Rose and Durant... Very interesting combo.


----------



## MemphisX (Sep 11, 2002)

Rondo and Westbrook...no and no


----------



## Sir Patchwork (Jan 12, 2005)

I was hoping to see some of that three point range from Rose, but just as I thought. It's not that he can't shoot them, it's just not really his game anyways. Dude is a ****ing stud though. One of my favorite players.


----------



## Luke (Dec 7, 2008)

Get Rondo out of there.


----------



## O2K (Nov 19, 2002)

Sir Patchwork said:


> I was hoping to see some of that three point range from Rose, but just as I thought. It's not that he can't shoot them, it's just not really his game anyways. Dude is a ****ing stud though. One of my favorite players.


he took one, it went in and out. but he's picking his spots here. i think he just wants to run the offense.


----------



## Basel (Mar 31, 2005)

Steph Curry's shooting great from 3-point range from what I've seen, which should be a surprise to nobody.


----------



## O2K (Nov 19, 2002)

ROSE FOR THREE. Just as i posted


----------



## Sir Patchwork (Jan 12, 2005)

Chandler has actually looked pretty good this game.


----------



## MemphisX (Sep 11, 2002)

Rose is a beast. Orlando did right by matching Redick.
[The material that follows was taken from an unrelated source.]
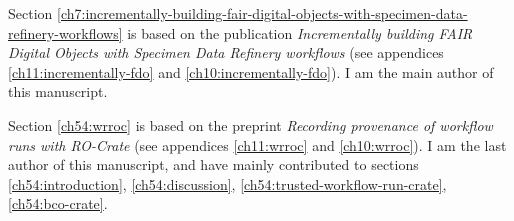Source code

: Section \ref{ch7:incrementally-building-fair-digital-objects-with-specimen-data-refinery-workflows} is based on the publication \emph{Incrementally building FAIR Digital Objects with Specimen Data
Refinery workflows} \cite{Woolland 2022} (see appendices \ref{ch11:incrementally-fdo} and \ref{ch10:incrementally-fdo}). I am the main author of this manuscript.

Section \ref{ch54:wrroc} is based on the preprint \emph{
Recording provenance of workflow runs with RO-Crate} \cite{Leo 2023b} (see appendices \ref{ch11:wrroc} and \ref{ch10:wrroc}). I am the last author of this manuscript, and have mainly contributed to sections \ref{ch54:introduction}, \ref{ch54:discussion}, \ref{ch54:trusted-workflow-run-crate}, \ref{ch54:bco-crate}.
Him andBoozer running pick and roll with Redick and Korver outside would have been nasty.


----------



## MemphisX (Sep 11, 2002)

Oh and the mistake the US will make is by taking Billups. Not dynamic and overrated as a shooter.


----------



## Luke (Dec 7, 2008)

Anyone remember when people bashed Chicago for picking Rose over Beasley? Hah.


----------



## Sir Patchwork (Jan 12, 2005)

VanillaPrice said:


> Anyone remember when people bashed Chicago for picking Rose over Beasley? Hah.


I thought that was one of the biggest no-brainers. A player with Rose's combination of speed, athleticism, strength, skills and poise just doesn't happen often. Kid is the complete package.


----------



## Luke (Dec 7, 2008)

Sir Patchwork said:


> I thought that was one of the biggest no-brainers. A player with Rose's combination of speed, athleticism, strength, skills and poise just doesn't happen often. Kid is the complete package.


I felt the same way. And by the looks of the game that we're watching, we were correct.


----------



## Steez (Nov 28, 2002)

I was one of the guys that thought Beasley would be a better player than Rose. I was def. wrong.
Rose + Durant is just crazy. Oh and Gordons outside shot is WOW!


----------



## GrandKenyon6 (Jul 19, 2005)

MemphisX said:


> Brook Lopez looks out of place.


He sure does.


----------



## HB (May 1, 2004)

Javale is all kinds of athletic, his behind the back move at the summer league was incredible...seems he brought that to the squad too. He and Wall will be deadly this year.


----------



## O2K (Nov 19, 2002)

http://www.usabasketball.com/mens/national/showcase_box_score__2010_07_24.html

Stats for the game. Here are some stand outs-
Gay- 23 pts, 7-11 fg

Westbrook 14 pts, 8 reb

Mcgee- 7 pts in 9 min

for the white team

Durant- 28 pts 10-17 fg

AI- 17 pts, 5-6 fg, 6 reb

Rose 15 pts 8 ast. 5 stls.

chandler 13 pts, 9 reb, 6-6 fg


----------



## EGarrett (Aug 12, 2002)




----------



## [Myst.] (Feb 27, 2008)

O2K said:


> http://www.usabasketball.com/mens/national/showcase_box_score__2010_07_24.html
> 
> Stats for the game. Here are some stand outs-
> Gay- 23 pts, 7-11 fg
> ...


Westbrook had 4 rebounds, not 8.

I hope Mayo, Gordon, and Curry make the team. Any of those guys on the wings with Rose at point would be awesome to watch (Durant and Rose combo too).


----------



## l0st1 (Jul 2, 2010)

Curry looks great. That dude might have the best jumper in the league(it's definitely between him, Ray Allen and Steve Nash)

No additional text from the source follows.